Le piattaforme di social media sono piene di «contenuti estremi, inappropriati e dannosi», inclusi contenuti che «possono normalizzare» l’autolesionismo, i disturbi alimentari e altri comportamenti autodistruttivi. Il cyberbullismo è dilagante. «Nella prima adolescenza, quando si stanno formando identità e senso di autostima, lo sviluppo del cervello è particolarmente suscettibile alle pressioni sociali, alle opinioni dei pari e al confronto tra pari» ricorda Murthy.
L’uso dei social può causare influenzare i comportamenti alimentari e la qualità del sonno. E i ragazzi che trascorrono più di tre ore al giorno sui social hanno il doppio del rischio di sperimentare sintomi di depressione e ansia.
I controlli
Il 95% degli adolescenti ha detto di frequentare almeno una piattaforma, e più di un terzo ha dichiarato di utilizzarne diverse «quasi costantemente», secondo una ricerca citata nel dossier.
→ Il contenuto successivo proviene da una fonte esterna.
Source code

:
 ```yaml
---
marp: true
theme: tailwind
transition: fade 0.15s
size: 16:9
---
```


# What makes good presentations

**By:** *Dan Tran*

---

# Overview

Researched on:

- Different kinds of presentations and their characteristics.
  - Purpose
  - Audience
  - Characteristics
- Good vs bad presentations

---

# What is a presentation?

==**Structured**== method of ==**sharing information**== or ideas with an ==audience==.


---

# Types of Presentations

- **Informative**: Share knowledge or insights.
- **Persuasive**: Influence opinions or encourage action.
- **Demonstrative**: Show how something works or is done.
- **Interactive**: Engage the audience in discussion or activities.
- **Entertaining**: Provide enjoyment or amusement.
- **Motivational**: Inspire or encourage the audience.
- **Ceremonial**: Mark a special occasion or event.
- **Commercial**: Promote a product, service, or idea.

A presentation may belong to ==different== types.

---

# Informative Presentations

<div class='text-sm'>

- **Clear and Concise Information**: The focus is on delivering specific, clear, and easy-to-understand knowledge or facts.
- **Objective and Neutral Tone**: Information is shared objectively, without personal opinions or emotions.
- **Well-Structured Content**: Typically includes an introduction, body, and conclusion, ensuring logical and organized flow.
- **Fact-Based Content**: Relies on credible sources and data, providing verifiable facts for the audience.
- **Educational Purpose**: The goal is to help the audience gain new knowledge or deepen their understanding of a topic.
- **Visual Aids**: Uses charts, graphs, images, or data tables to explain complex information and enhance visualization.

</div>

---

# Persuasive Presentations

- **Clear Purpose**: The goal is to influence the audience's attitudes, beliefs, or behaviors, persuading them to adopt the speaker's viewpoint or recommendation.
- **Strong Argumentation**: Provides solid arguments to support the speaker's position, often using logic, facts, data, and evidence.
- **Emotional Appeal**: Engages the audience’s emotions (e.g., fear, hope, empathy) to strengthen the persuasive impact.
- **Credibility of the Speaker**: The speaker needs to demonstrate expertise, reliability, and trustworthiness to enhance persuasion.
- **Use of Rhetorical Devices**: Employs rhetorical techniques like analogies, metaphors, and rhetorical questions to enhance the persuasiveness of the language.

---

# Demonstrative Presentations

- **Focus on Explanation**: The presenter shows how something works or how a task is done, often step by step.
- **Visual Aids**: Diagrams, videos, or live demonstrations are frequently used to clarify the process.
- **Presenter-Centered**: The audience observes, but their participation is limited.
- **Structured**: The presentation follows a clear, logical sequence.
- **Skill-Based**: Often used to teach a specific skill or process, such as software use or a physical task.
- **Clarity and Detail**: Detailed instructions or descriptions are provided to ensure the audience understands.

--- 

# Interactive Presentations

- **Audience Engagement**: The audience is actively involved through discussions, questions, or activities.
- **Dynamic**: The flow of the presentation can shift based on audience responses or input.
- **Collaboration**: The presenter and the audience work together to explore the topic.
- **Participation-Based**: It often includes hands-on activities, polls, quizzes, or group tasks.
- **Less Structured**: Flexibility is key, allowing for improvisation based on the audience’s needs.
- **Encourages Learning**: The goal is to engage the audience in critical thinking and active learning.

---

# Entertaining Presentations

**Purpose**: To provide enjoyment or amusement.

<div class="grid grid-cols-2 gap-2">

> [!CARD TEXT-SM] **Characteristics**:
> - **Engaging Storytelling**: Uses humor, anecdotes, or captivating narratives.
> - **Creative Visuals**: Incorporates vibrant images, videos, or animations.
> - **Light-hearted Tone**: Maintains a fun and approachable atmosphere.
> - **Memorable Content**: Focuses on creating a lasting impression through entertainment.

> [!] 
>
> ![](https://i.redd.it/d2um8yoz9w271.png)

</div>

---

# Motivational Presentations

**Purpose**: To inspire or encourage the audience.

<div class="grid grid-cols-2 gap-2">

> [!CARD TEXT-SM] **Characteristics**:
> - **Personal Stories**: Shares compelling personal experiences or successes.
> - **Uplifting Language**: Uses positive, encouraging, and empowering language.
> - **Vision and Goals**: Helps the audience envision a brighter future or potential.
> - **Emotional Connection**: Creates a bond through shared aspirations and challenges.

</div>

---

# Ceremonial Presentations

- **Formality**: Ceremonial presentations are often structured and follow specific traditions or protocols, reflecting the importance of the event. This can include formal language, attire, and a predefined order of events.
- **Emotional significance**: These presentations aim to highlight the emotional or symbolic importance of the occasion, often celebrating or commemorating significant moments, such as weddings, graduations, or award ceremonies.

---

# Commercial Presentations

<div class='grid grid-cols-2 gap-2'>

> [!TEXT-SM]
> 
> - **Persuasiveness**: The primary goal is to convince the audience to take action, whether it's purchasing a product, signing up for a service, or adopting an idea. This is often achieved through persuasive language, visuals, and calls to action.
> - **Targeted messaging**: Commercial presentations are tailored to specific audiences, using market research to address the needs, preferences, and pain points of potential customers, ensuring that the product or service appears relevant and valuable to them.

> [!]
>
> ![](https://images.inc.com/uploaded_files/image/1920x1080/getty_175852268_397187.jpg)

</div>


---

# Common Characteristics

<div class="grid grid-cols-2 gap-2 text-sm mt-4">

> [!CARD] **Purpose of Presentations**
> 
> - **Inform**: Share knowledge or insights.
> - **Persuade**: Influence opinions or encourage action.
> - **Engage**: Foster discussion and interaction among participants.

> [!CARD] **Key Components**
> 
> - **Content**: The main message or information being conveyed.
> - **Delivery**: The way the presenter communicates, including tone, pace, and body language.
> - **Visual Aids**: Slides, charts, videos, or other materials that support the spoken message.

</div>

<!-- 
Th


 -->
Sebbene l’età minima richiesta per la maggior parte dei siti sia di 13 anni, il 40% dei bambini di età compresa tra gli 8 e i 12 anni li frequenta. C’è quindi un problema di controlli: controlli che non funzionano.
Le azioni
Murthy invita politici e aziende ad «agire con urgenza» per proteggere i più giovani dai potenziali pericoli. A ognuno la propria parte. Ai politici, dice, spetta innalzare gli standard di privacy per i dati di bambini e ragazzi, così da proteggerli da sfruttamento e abusi (6 adolescenti su 10 affermano di avere poco o nessun controllo sulle informazioni personali che le società di social media raccolgono su di loro); perseguire politiche che limitino ulteriormente l’accesso, incluso il rafforzamento e l’applicazione dei limiti di età; garantire che le aziende tecnologiche condividano i dati rilevanti per l’impatto sulla salute delle loro piattaforme; sostenere lo sviluppo di programmi di alfabetizzazione digitale nelle scuole per rafforzare la resilienza digitale o la capacità di riconoscere, gestire e riprendersi dai rischi online.
Alle società tecnologiche il compito di controllare meglio l’accesso alle proprie piattaforme perché siano rispettati i limiti di età, ed essere trasparenti sui dati dell’impatto dei loro prodotti sui bambini; gli algoritmi e il design della piattaforma dovrebbero cercare di massimizzare i potenziali vantaggi dei social invece delle funzionalità progettate per fare in modo che gli utenti trascorrano più tempo su di loro, ha auspicato.
Murthy raccomanda poi alle famiglie di bandire i dispositivi durante i pasti e i momenti di ritrovo, e di creare un «piano media familiare» per stabilire tempi e limiti sui contenuti.
Si tratta di «semplici» raccomandazioni, che evidemente non hanno il carattere di obbligatorietà di una legge. Ma rapporti simili di surgeon general hanno in passato contribuito a spostare il dibattito pubblico: sul fumo negli anni ‘60 , sull’Hiv e l’Aids negli anni ‘80 e hanno portato a dichiarare all’inizio degli anni 2000 che l’obesità era diventata un’epidemia nazionale.